Louisville & N.R. Co. v. Walker
Decision Date | 18 December 1900 |
Citation | 128 Ala. 368,30 So. 738 |
Court | Alabama Supreme Court |
Parties | LOUISVILLE & N. R. CO. v. WALKER. [1] |
Appeal from circuit court, Montgomery county; J. C. Richardson Judge.
Action by the Louisville & Nashville Railroad Company against J. L Walker. Judgment for defendant, and plaintiff appeals. Reversed.
This was an action of detinue. The defendant pleaded that he received the property sued for from the plaintiff which was a common carrier, having the same in possession by reason of a receipt of the same for transportation from New Orleans to Montgomery, and that he was required by the plaintiff to pay the freight and other charges incident to transportation before the same was delivered to him. That he paid the sum demanded by plaintiff and that the same had not been returned or offered to be returned to him. By way of replication or new assignment the plaintiff replied that it had not returned said sum because defendant, after having obtained the property by falsely representing that he was the proper party to receive the same, had disposed of a certain portion of said property for a sum in excess of the amount paid for freight and other charges due the plaintiff for transportation. There was a demurrer to this replication, but the same was not disposed of. In this state of the pleadings judgment was rendered against the plaintiff for failing to plead further.
Thos G. & Chas. P. Jones, for appellant.
Gordon Macdonald, for appellee.
1. This is the second appeal in this case.
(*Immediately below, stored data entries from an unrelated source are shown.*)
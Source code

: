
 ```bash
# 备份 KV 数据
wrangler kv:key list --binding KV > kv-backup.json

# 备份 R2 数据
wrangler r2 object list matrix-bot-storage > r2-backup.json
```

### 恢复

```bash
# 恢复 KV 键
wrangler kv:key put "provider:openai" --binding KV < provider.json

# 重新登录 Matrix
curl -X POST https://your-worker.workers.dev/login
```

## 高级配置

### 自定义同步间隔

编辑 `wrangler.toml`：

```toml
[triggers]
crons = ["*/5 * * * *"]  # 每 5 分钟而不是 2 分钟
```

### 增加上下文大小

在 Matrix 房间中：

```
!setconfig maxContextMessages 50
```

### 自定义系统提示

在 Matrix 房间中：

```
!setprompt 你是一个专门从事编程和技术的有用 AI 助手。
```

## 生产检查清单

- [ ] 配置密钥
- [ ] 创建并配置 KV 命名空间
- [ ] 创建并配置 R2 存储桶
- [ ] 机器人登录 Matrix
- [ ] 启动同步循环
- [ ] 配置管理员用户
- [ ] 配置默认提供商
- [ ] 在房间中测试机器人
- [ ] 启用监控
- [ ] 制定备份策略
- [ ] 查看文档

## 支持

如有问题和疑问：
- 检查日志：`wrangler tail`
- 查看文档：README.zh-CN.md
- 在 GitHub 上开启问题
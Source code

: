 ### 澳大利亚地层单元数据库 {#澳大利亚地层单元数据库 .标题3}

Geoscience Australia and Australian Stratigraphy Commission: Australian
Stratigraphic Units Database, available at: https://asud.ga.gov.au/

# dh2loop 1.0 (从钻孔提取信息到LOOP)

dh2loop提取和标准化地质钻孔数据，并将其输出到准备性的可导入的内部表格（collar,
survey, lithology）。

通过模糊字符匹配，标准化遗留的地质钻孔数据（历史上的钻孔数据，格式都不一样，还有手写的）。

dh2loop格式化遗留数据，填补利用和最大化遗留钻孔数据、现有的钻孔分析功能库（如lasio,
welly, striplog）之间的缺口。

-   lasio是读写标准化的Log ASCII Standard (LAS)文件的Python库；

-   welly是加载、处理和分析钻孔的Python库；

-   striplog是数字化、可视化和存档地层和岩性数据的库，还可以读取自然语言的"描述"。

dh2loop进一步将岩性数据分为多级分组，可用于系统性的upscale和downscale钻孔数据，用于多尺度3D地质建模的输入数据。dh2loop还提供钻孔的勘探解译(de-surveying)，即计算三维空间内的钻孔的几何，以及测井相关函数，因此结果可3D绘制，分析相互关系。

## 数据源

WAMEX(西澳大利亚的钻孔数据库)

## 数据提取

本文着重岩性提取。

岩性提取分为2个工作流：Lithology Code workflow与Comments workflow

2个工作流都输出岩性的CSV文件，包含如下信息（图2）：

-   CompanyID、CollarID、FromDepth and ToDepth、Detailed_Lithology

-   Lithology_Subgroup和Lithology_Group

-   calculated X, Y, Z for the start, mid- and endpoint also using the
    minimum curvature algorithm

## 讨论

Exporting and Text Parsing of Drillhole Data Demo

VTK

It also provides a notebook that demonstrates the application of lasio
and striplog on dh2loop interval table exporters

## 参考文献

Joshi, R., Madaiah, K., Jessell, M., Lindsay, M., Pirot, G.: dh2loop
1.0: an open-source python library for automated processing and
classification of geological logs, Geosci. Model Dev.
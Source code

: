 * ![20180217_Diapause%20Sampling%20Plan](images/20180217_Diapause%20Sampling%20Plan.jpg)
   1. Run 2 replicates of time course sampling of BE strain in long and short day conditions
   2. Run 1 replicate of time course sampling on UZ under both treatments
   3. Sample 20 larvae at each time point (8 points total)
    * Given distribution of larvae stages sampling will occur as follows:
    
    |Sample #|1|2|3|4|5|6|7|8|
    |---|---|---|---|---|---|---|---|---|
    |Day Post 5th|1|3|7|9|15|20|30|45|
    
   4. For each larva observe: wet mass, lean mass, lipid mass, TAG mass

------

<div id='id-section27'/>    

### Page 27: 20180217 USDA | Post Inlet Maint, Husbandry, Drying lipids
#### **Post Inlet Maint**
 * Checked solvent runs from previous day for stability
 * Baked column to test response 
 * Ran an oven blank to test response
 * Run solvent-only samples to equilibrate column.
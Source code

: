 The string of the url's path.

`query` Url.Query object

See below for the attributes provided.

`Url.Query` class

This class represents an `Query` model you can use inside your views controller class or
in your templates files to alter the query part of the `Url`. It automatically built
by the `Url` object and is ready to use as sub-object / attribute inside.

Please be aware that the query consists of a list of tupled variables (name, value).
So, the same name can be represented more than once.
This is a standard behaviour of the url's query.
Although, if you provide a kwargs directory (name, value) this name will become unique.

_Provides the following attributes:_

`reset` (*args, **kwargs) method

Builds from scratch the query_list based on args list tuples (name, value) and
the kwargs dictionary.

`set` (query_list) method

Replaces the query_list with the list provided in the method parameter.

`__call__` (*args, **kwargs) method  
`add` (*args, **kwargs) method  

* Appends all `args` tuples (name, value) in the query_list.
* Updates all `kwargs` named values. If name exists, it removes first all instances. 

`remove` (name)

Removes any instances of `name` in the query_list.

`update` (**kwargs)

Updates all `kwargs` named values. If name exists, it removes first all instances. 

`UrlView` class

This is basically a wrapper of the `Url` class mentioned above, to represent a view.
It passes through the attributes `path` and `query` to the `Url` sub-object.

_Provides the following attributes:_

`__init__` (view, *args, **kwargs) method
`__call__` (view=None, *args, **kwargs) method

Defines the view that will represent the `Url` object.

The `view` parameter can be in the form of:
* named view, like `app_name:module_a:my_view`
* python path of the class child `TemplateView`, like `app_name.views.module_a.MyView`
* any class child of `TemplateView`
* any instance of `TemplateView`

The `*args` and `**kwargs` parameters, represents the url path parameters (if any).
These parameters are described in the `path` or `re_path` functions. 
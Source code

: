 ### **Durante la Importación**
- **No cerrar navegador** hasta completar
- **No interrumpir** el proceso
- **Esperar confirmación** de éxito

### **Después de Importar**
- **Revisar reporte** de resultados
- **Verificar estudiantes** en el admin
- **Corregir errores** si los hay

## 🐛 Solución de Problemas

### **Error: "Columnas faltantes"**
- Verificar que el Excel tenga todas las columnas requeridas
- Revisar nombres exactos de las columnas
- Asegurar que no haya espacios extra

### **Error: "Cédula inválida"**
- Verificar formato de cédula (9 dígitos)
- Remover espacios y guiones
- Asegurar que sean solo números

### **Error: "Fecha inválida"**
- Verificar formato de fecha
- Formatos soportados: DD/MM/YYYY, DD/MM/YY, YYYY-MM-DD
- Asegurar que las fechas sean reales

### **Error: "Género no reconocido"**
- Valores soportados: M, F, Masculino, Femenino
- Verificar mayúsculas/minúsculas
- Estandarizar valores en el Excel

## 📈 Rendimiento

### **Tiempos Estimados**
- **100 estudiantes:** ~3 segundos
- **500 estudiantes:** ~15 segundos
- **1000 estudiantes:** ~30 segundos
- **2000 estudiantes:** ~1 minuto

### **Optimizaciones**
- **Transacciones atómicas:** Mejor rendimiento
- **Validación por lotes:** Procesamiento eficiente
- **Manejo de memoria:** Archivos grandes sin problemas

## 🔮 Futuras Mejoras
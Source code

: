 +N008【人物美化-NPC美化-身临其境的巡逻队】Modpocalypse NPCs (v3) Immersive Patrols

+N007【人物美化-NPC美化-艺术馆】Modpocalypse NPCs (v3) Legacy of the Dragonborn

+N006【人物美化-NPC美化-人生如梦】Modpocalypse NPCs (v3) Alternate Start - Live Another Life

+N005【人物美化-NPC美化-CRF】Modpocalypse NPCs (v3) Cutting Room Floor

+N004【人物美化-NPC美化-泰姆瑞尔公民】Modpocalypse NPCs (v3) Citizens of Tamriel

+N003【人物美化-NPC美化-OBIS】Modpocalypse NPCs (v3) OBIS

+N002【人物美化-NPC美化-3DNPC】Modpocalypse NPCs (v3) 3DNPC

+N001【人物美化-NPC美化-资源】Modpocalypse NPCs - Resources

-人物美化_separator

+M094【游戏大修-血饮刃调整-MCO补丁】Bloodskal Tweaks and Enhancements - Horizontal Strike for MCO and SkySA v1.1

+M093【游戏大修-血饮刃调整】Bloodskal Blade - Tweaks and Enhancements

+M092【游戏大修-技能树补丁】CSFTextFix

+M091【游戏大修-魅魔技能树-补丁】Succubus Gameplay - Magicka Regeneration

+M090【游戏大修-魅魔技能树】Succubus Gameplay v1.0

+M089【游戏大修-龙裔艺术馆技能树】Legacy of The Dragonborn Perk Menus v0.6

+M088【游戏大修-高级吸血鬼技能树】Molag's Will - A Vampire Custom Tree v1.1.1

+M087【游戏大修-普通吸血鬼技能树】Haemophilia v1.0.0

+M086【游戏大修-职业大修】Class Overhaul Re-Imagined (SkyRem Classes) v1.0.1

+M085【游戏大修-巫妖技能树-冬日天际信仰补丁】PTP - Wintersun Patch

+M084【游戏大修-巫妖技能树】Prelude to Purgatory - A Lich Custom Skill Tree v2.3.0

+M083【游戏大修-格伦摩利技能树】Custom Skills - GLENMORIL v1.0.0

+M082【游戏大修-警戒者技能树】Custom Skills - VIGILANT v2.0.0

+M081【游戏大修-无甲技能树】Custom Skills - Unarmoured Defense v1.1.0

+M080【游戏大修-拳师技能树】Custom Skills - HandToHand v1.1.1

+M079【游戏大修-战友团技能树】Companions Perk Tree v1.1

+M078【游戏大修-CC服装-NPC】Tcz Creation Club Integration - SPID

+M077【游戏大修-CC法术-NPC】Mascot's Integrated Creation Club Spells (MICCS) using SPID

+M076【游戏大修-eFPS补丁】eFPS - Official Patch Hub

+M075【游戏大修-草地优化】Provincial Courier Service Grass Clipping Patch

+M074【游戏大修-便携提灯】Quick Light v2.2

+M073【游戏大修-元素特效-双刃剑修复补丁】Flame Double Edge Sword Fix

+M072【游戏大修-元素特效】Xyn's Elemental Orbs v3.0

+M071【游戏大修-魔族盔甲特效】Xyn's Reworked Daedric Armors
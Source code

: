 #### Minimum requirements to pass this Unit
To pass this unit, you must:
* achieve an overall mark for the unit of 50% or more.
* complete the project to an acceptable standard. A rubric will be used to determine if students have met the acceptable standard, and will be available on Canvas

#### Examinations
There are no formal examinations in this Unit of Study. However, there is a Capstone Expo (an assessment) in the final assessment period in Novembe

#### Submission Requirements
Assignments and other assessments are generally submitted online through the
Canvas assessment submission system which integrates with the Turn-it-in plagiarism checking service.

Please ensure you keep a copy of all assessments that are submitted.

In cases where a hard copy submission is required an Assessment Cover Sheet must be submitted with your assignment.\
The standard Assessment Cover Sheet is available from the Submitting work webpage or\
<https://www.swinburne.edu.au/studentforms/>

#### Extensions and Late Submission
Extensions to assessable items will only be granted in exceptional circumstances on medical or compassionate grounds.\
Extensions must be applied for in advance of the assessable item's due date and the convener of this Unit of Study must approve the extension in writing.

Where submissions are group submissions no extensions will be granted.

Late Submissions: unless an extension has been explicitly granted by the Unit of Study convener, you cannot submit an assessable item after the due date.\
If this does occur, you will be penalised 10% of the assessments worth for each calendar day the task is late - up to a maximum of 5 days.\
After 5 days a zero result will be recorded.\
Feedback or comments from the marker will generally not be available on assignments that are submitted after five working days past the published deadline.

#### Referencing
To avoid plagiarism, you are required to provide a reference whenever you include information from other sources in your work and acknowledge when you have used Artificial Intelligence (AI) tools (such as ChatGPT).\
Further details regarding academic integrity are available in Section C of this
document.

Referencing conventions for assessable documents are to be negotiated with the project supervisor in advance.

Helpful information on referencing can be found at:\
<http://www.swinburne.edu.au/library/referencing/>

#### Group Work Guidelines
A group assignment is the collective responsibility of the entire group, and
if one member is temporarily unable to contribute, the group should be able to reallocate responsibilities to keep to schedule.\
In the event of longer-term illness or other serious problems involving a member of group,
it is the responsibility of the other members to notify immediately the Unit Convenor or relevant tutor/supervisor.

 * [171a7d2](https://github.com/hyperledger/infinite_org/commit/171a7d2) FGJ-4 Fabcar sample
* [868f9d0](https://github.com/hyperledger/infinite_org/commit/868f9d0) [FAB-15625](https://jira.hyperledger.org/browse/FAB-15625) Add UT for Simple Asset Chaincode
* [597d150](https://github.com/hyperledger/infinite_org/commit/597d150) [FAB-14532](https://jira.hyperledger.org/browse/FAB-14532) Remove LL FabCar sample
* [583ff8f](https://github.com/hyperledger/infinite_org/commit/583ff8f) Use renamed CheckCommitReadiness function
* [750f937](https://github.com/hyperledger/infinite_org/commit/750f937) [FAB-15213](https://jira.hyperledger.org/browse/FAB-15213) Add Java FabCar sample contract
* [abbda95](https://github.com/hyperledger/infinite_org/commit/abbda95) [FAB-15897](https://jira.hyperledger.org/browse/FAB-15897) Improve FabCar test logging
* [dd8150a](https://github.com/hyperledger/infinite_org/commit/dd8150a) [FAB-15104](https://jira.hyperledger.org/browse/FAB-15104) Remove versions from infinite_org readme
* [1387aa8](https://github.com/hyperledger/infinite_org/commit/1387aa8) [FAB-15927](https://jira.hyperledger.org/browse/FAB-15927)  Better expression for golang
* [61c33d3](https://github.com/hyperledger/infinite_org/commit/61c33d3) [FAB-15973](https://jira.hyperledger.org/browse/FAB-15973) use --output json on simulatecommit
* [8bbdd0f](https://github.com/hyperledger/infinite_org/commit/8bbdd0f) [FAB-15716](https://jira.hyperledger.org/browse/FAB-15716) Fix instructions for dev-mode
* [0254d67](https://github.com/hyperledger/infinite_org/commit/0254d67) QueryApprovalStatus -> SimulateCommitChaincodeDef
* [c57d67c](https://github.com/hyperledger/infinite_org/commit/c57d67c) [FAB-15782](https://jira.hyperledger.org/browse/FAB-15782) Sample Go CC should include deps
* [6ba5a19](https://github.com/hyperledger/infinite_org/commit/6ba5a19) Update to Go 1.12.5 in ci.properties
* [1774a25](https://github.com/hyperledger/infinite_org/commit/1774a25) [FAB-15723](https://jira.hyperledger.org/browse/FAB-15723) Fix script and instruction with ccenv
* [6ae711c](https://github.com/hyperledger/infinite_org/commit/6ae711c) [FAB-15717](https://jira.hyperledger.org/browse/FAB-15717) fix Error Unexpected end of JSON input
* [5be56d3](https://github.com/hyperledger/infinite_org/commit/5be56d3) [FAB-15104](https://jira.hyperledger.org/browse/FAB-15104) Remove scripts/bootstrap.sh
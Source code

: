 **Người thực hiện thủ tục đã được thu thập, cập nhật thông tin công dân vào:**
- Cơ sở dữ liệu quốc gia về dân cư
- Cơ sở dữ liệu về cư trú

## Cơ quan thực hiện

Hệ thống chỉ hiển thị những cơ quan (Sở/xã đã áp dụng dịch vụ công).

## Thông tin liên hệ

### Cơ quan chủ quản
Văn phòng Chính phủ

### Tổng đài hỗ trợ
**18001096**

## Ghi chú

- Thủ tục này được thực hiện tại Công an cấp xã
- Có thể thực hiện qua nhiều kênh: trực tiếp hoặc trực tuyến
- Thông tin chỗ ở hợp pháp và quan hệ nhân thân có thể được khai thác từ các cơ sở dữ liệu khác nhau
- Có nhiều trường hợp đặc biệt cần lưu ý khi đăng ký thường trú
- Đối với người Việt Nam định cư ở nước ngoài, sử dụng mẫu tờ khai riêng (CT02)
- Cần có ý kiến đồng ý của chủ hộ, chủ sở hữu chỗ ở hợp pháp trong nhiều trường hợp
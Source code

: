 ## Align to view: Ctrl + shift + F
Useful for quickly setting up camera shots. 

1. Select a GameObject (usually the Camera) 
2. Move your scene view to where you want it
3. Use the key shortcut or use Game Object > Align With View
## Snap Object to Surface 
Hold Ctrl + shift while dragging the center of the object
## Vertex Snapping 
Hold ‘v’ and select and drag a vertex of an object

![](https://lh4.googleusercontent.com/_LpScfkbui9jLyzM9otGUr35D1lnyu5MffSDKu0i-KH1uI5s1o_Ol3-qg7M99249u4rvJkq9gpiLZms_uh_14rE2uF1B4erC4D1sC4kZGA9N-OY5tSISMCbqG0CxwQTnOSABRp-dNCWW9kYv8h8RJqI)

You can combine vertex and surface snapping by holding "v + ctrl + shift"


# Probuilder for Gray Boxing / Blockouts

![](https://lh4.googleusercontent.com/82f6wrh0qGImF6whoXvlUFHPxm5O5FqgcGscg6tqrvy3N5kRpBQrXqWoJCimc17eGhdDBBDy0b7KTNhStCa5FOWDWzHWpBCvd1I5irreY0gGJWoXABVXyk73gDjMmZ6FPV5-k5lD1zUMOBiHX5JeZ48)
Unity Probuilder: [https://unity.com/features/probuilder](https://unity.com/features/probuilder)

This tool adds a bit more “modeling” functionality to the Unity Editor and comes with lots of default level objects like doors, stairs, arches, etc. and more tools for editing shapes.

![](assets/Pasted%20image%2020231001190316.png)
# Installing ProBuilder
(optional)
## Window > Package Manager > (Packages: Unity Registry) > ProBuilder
When the cause was here before (111 Ala. 233, 20 So. 358), the facts on which it was then determined, briefly stated by the court, were, that
The court held (Coleman, J., delivering the opinion), that the plaintiff, as common carrier could not, upon discovering the fraudulent representation of defendant, maintain the action of detinue against him, to recover the possession of the horses, without refunding to him the amount he paid as freight and charges on delivery of the property to him; and a judgment having been rendered in favor of plaintiff below, it was here reversed and the cause remanded.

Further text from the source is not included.